Bob Thacker claims there were never 13 American colonies; he says 15. Thacker puts this question to students in his Canadian studies classes and explains that the other two colonies were “Nova Scotia and ‘Canada’ – the latter was mostly what is now Quebec,” he says.
“Essentially, the American Revolution created two countries. America went one way and Canada the other,” the Dana professor of Canadian studies says.
Thacker began teaching Canadian studies when he came to SLU in 1983, three years after the program’s creation.
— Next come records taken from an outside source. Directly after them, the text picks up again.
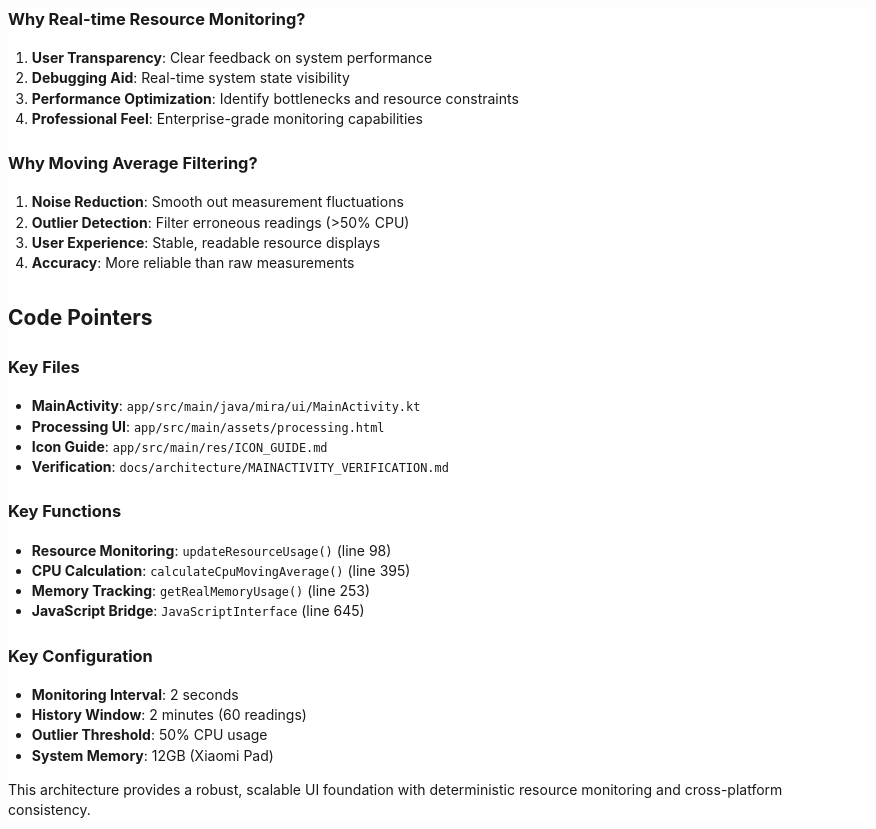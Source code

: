 ### Why Real-time Resource Monitoring?
1. **User Transparency**: Clear feedback on system performance
2. **Debugging Aid**: Real-time system state visibility
3. **Performance Optimization**: Identify bottlenecks and resource constraints
4. **Professional Feel**: Enterprise-grade monitoring capabilities

### Why Moving Average Filtering?
1. **Noise Reduction**: Smooth out measurement fluctuations
2. **Outlier Detection**: Filter erroneous readings (>50% CPU)
3. **User Experience**: Stable, readable resource displays
4. **Accuracy**: More reliable than raw measurements

## Code Pointers

### Key Files
- **MainActivity**: `app/src/main/java/mira/ui/MainActivity.kt`
- **Processing UI**: `app/src/main/assets/processing.html`
- **Icon Guide**: `app/src/main/res/ICON_GUIDE.md`
- **Verification**: `docs/architecture/MAINACTIVITY_VERIFICATION.md`

### Key Functions
- **Resource Monitoring**: `updateResourceUsage()` (line 98)
- **CPU Calculation**: `calculateCpuMovingAverage()` (line 395)
- **Memory Tracking**: `getRealMemoryUsage()` (line 253)
- **JavaScript Bridge**: `JavaScriptInterface` (line 645)

### Key Configuration
- **Monitoring Interval**: 2 seconds
- **History Window**: 2 minutes (60 readings)
- **Outlier Threshold**: 50% CPU usage
- **System Memory**: 12GB (Xiaomi Pad)

This architecture provides a robust, scalable UI foundation with deterministic resource monitoring and cross-platform consistency.
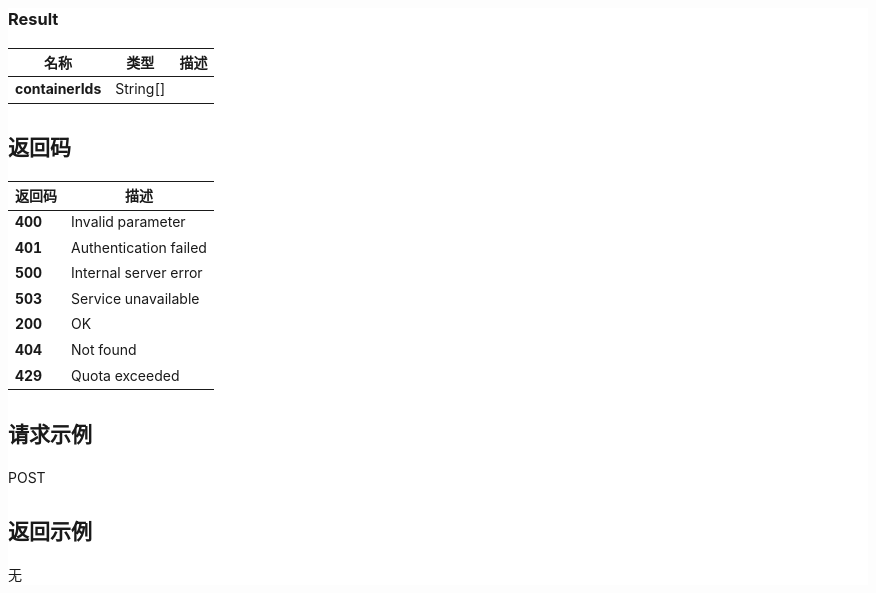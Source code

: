 
### <a name="Result">Result</a>
|名称|类型|描述|
|---|---|---|
|**containerIds**|String[]||

## 返回码
|返回码|描述|
|---|---|
|**400**|Invalid parameter|
|**401**|Authentication failed|
|**500**|Internal server error|
|**503**|Service unavailable|
|**200**|OK|
|**404**|Not found|
|**429**|Quota exceeded|

## 请求示例
POST
```

```

## 返回示例
无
Describing Canada as “an alternative North American experience,” Thacker teaches Introduction to Canada and Canadian Fiction.
Thacker connects his passion for Canadian culture to literature through his appreciation of author Willa Cather, who inspired Thacker’s most recent book, Willa Cather: A Writer’s Worlds.
“I would argue she was the first writer of any nationality to seriously and effectively use the prairie/plains landscape as a literary setting, first in 1913 in O Pioneers and best in 1918 in My Antonia,” Thacker argues.
Describing her as the leading novelist of the first half of the 20th century, Thacker puts Cather ahead of Faulkner, Fitzgerald, and Hemingway. “I am a minority amongst some of my colleagues,” he laughs.
Outside the classroom, Thacker has been associate dean for academic advising programs since 2005. He coordinates services such as the Higher Education Opportunity Program (HEOP), the Collegiate Science and Technology Entry Program (C-STEP), the McNair Scholars program and SLU’s office of special needs.
“Everyone should be responsible for themselves, and we’re here to help,” Thacker says of his advising philosophy. Working with transfer students and becoming a crucial part of the First-Year Program team, Thacker watches students mature from the first day.
Regarding the student body, Thacker says, “at best, they’re mature adolescents when they get here, and when they leave they’re young adults, and that’s part of the joy in this.”